◆ Pictures paired with source code
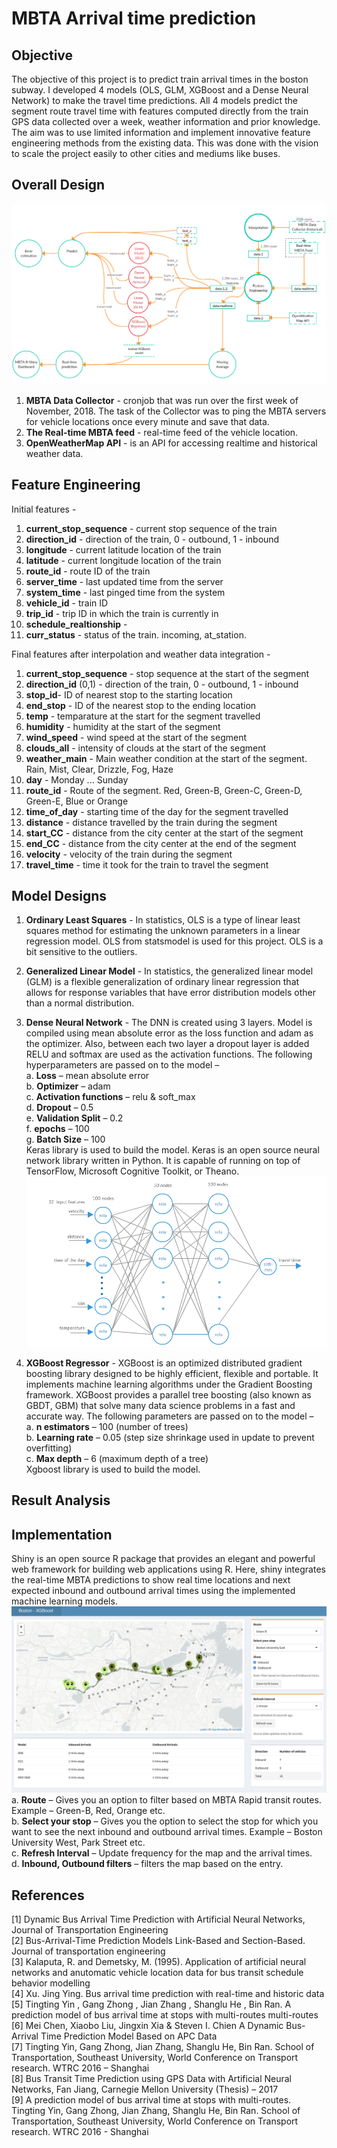 # MBTA Arrival time prediction

## Objective
The objective of this project is to predict train arrival times in the boston subway. I developed 4 models (OLS, GLM, XGBoost and a Dense Neural Network) to make the travel time predictions. All 4 models predict the segment route travel time with features computed directly from the train GPS data collected over a week, weather information and prior knowledge. The aim was to use limited information and implement innovative feature engineering methods from the existing data. This was done with the vision to scale the project easily to other cities and mediums like buses.

## Overall Design
![alt text](https://github.com/amalrkrishna/subway_time_prediction/blob/master/images/DataPipeline.png)
1. **MBTA Data Collector** - cronjob that was run over the first week of November, 2018. The task of the Collector was to ping the MBTA servers for vehicle locations once every minute and save that data. 
2. **The Real-time MBTA feed** -  real-time feed of the vehicle location.
3. **OpenWeatherMap API** - is an API for accessing realtime and historical weather data.

## Feature Engineering

Initial features - 
1. **current_stop_sequence** - current stop sequence of the train
2. **direction_id** - direction of the train, 0 - outbound, 1 - inbound
3. **longitude** - current latitude location of the train
4. **latitude** - current longitude location of the train
5. **route_id** - route ID of the train
6. **server_time** - last updated time from the server
7. **system_time** - last pinged time from the system
8. **vehicle_id** - train ID
9. **trip_id** - trip ID in which the train is currently in
10. **schedule_realtionship** - 
11. **curr_status** - status of the train. incoming, at_station.

Final features after interpolation and weather data integration -
1. **current_stop_sequence** - stop sequence at the start of the segment 
2. **direction_id** (0,1) - direction of the train, 0 - outbound, 1 - inbound
3. **stop_id**- ID of nearest stop to the starting location
4. **end_stop** - ID of the nearest stop to the ending location
5. **temp** - temparature at the start for the segment travelled
6. **humidity** - humidity at the start of the segment
7. **wind_speed** - wind speed at the start of the segment
8. **clouds_all** - intensity of clouds at the start of the segment
9. **weather_main** - Main weather condition at the start of the segment. Rain, Mist, Clear, Drizzle, Fog, Haze
10. **day** - Monday ... Sunday
11. **route_id** - Route of the segment. Red, Green-B, Green-C, Green-D, Green-E, Blue or Orange
12. **time_of_day** - starting time of the day for the segment travelled
13. **distance** - distance travelled by the train during the segment
14. **start_CC** - distance from the city center at the start of the segment
15. **end_CC** - distance from the city center at the end of the segment
16. **velocity** - velocity of the train during the segment
17. **travel_time** - time it took for the train to travel the segment

## Model Designs
1. **Ordinary Least Squares** - In statistics, OLS is a type of linear least squares method for estimating the unknown parameters in a linear regression model. OLS from statsmodel is used for this project. OLS is a bit sensitive to the outliers. 
2. **Generalized Linear Model** - In statistics, the generalized linear model (GLM) is a flexible generalization of ordinary linear regression that allows for response variables that have error distribution models other than a normal distribution. 
3. **Dense Neural Network** - The DNN is created using 3 layers. Model is compiled using mean absolute error as the loss function and adam as the optimizer. Also, between each two layer a dropout layer is added RELU and softmax are used as the activation functions. The following hyperparameters are passed on to the model –  
    a.    **Loss** – mean absolute error  
    b.    **Optimizer** – adam  
    c.    **Activation functions** – relu & soft_max  
    d.    **Dropout** – 0.5  
    e.    **Validation Split** – 0.2  
    f.    **epochs** – 100  
    g.    **Batch Size** – 100  
    Keras library is used to build the model. Keras is an open source neural network library written in Python. It is capable of running on top of TensorFlow, Microsoft Cognitive Toolkit, or Theano.
![alt text](https://github.com/amalrkrishna/subway_time_prediction/blob/master/images/Models.png)

4. **XGBoost Regressor** - XGBoost is an optimized distributed gradient boosting library designed to be highly efficient, flexible and portable. It implements machine learning algorithms under the Gradient Boosting framework. XGBoost provides a parallel tree boosting (also known as GBDT, GBM) that solve many data science problems in a fast and accurate way. The following parameters are passed on to the model –  
    a.    **n estimators** – 100 (number of trees)  
    b.    **Learning rate** – 0.05 (step size shrinkage used in update to prevent overfitting)  
    c.    **Max depth** – 6 (maximum depth of a tree)  
    Xgboost library is used to build the model. 



## Result Analysis

## Implementation
Shiny is an open source R package that provides an elegant and powerful web framework for building web applications using R. Here, shiny integrates the real-time MBTA predictions to show real time locations and next expected inbound and outbound arrival times using the implemented machine learning models.
![alt text](https://github.com/amalrkrishna/subway_time_prediction/blob/master/images/implementation.png)
    a. **Route** – Gives you an option to filter based on MBTA Rapid transit routes. Example – Green-B, Red, Orange etc.  
    b. **Select your stop** – Gives you the option to select the stop for which you want to see the next inbound and outbound arrival times. Example – Boston University West, Park Street etc.  
    c. **Refresh Interval** – Update frequency for the map and the arrival times.  
    d. **Inbound, Outbound filters** – filters the map based on the entry.  


## References
[1] Dynamic Bus Arrival Time Prediction with Artificial Neural Networks, Journal of Transportation Engineering  
[2] Bus-Arrival-Time Prediction Models Link-Based and Section-Based. Journal of transportation engineering  
[3] Kalaputa, R. and Demetsky, M. (1995). Application of artificial neural networks and anutomatic vehicle location data for bus transit schedule behavior modelling  
[4] Xu. Jing Ying. Bus arrival time prediction with real-time and historic data  
[5] Tingting Yin , Gang Zhong , Jian Zhang , Shanglu He , Bin Ran. A prediction model of bus arrival time at stops with multi-routes multi-routes  
[6] Mei Chen, Xiaobo Liu, Jingxin Xia & Steven I. Chien A Dynamic Bus-Arrival Time Prediction Model Based on APC Data  
[7] Tingting Yin, Gang Zhong, Jian Zhang, Shanglu He, Bin Ran. School of Transportation, Southeast University, World Conference on Transport research. WTRC 2016 – Shanghai  
[8] Bus Transit Time Prediction using GPS Data with Artificial Neural Networks, Fan Jiang, Carnegie Mellon University (Thesis) – 2017  
[9] A prediction model of bus arrival time at stops with multi-routes. Tingting Yin, Gang Zhong, Jian Zhang, Shanglu He, Bin Ran. School of Transportation, Southeast University, World Conference on Transport research. WTRC 2016 - Shanghai  
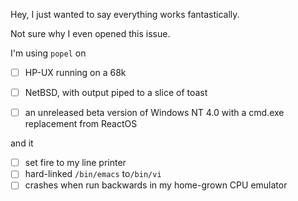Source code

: Hey, I just wanted to say everything works fantastically.

Not sure why I even opened this issue.


I'm using `popel` on
* [ ] HP-UX running on a 68k
* [ ] NetBSD, with output piped to a slice of toast
* [ ] an unreleased beta version of Windows NT 4.0 with a cmd.exe replacement from ReactOS


and it
* [ ] set fire to my line printer
* [ ] hard-linked `/bin/emacs` to`/bin/vi`
* [ ] crashes when run backwards in my home-grown CPU emulator
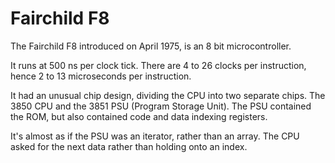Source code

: # Fairchild F8

The Fairchild F8 introduced on April 1975, is an 8 bit microcontroller.

It runs at 500 ns per clock tick. There are 4 to 26 clocks per instruction, hence 2 to 13 microseconds per instruction.

It had an unusual chip design, dividing the CPU into two separate chips. The 3850 CPU and the 3851 PSU (Program Storage Unit). The PSU contained the ROM, but also contained code and data indexing registers.

It's almost as if the PSU was an iterator, rather than an array. The CPU asked for the next data rather than holding onto an index.
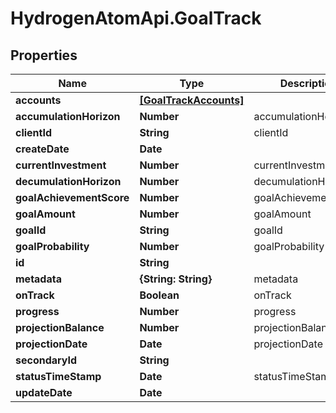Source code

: # HydrogenAtomApi.GoalTrack

## Properties
Name | Type | Description | Notes
------------ | ------------- | ------------- | -------------
**accounts** | [**[GoalTrackAccounts]**](GoalTrackAccounts.md) |  | [optional] 
**accumulationHorizon** | **Number** | accumulationHorizon | [optional] 
**clientId** | **String** | clientId | [optional] 
**createDate** | **Date** |  | [optional] 
**currentInvestment** | **Number** | currentInvestment | [optional] 
**decumulationHorizon** | **Number** | decumulationHorizon | [optional] 
**goalAchievementScore** | **Number** | goalAchievementScore | [optional] 
**goalAmount** | **Number** | goalAmount | [optional] 
**goalId** | **String** | goalId | 
**goalProbability** | **Number** | goalProbability | [optional] 
**id** | **String** |  | [optional] 
**metadata** | **{String: String}** | metadata | [optional] 
**onTrack** | **Boolean** | onTrack | [optional] 
**progress** | **Number** | progress | [optional] 
**projectionBalance** | **Number** | projectionBalance | [optional] 
**projectionDate** | **Date** | projectionDate | [optional] 
**secondaryId** | **String** |  | [optional] 
**statusTimeStamp** | **Date** | statusTimeStamp | 
**updateDate** | **Date** |  | [optional] 


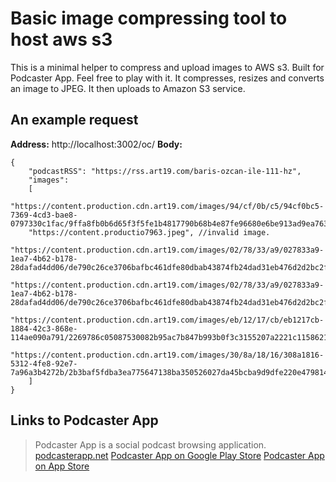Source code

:   # Basic image compressing tool to host aws s3

  

This is a minimal helper to compress and upload images to AWS s3. Built for Podcaster App. Feel free to play with it.
It compresses, resizes and converts an image to JPEG. It then uploads to Amazon S3 service.

## An example request

**Address:** http://localhost:3002/oc/
**Body:**  

    {
	    "podcastRSS": "https://rss.art19.com/baris-ozcan-ile-111-hz",
	    "images": 
	    [
	    "https://content.production.cdn.art19.com/images/94/cf/0b/c5/94cf0bc5-7369-4cd3-bae8-0797330c1fac/9ffa8fb0b6d65f3f5fe1b4817790b68b4e87fe96680e6be913ad9ea763838ca0f995354076537a972e275f21e0d635f1be5e1fcfe3bf154e045af981d9b27963.jpeg", 
	    "https://content.productio7963.jpeg", //invalid image.
	    "https://content.production.cdn.art19.com/images/02/78/33/a9/027833a9-1ea7-4b62-b178-28dafad4dd06/de790c26ce3706bafbc461dfe80dbab43874fb24dad31eb476d2d2bc2fbc4e57293d6d3cb1c2cc68bd1497d96fa021e7d7bb7b1d6487f378ea0f6725928f1853.jpeg",
	    "https://content.production.cdn.art19.com/images/02/78/33/a9/027833a9-1ea7-4b62-b178-28dafad4dd06/de790c26ce3706bafbc461dfe80dbab43874fb24dad31eb476d2d2bc2fbc4e57293d6d3cb1c2cc68bd1497d96fa021e7d7bb7b1d6487f378ea0f6725928f1853.jpeg",
	    "https://content.production.cdn.art19.com/images/eb/12/17/cb/eb1217cb-1884-42c3-868e-114ae090a791/2269786c05087530082b95ac7b847b993b0f3c3155207a2221c1158621d1edf26213412e73f4817cc3594b8861d31c375258bff37ff4f8b68ae6302f3a19ada6.jpeg",
	    "https://content.production.cdn.art19.com/images/30/8a/18/16/308a1816-5312-4fe8-92e7-7a96a3b4272b/2b3baf5fdba3ea775647138ba350526027da45bcba9d9dfe220e4798145f52a51a10cde5f776d871117a01671805802de1370e3074cb33239f731b01194ae225.jpeg"
	    ]
    }

## Links to Podcaster App
> Podcaster App is a social podcast browsing application.
[podcasterapp.net](https://podcasterapp.net/)
[Podcaster App on Google Play Store](https://play.google.com/store/apps/details?id=net.podcasterapp/)
[Podcaster App on App Store](https://apps.apple.com/tr/app/podcasterapp/id1609760899/)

◆ WHAT IS REQUIRED
Could you restate word for word the lines above, from the one that contains "## Result Analysis" through the one that contains "[6] Mei Chen, Xiaobo", and no others?

◆ EXERCISE SOLUTION
## Result Analysis

## Implementation
Shiny is an open source R package that provides an elegant and powerful web framework for building web applications using R. Here, shiny integrates the real-time MBTA predictions to show real time locations and next expected inbound and outbound arrival times using the implemented machine learning models.
![alt text](https://github.com/amalrkrishna/subway_time_prediction/blob/master/images/implementation.png)
    a. **Route** – Gives you an option to filter based on MBTA Rapid transit routes. Example – Green-B, Red, Orange etc.  
    b. **Select your stop** – Gives you the option to select the stop for which you want to see the next inbound and outbound arrival times. Example – Boston University West, Park Street etc.  
    c. **Refresh Interval** – Update frequency for the map and the arrival times.  
    d. **Inbound, Outbound filters** – filters the map based on the entry.  


## References
[1] Dynamic Bus Arrival Time Prediction with Artificial Neural Networks, Journal of Transportation Engineering  
[2] Bus-Arrival-Time Prediction Models Link-Based and Section-Based. Journal of transportation engineering  
[3] Kalaputa, R. and Demetsky, M. (1995). Application of artificial neural networks and anutomatic vehicle location data for bus transit schedule behavior modelling  
[4] Xu. Jing Ying. Bus arrival time prediction with real-time and historic data  
[5] Tingting Yin , Gang Zhong , Jian Zhang , Shanglu He , Bin Ran. A prediction model of bus arrival time at stops with multi-routes multi-routes  
[6] Mei Chen, Xiaobo Liu, Jingxin Xia & Steven I. Chien A Dynamic Bus-Arrival Time Prediction Model Based on APC Data  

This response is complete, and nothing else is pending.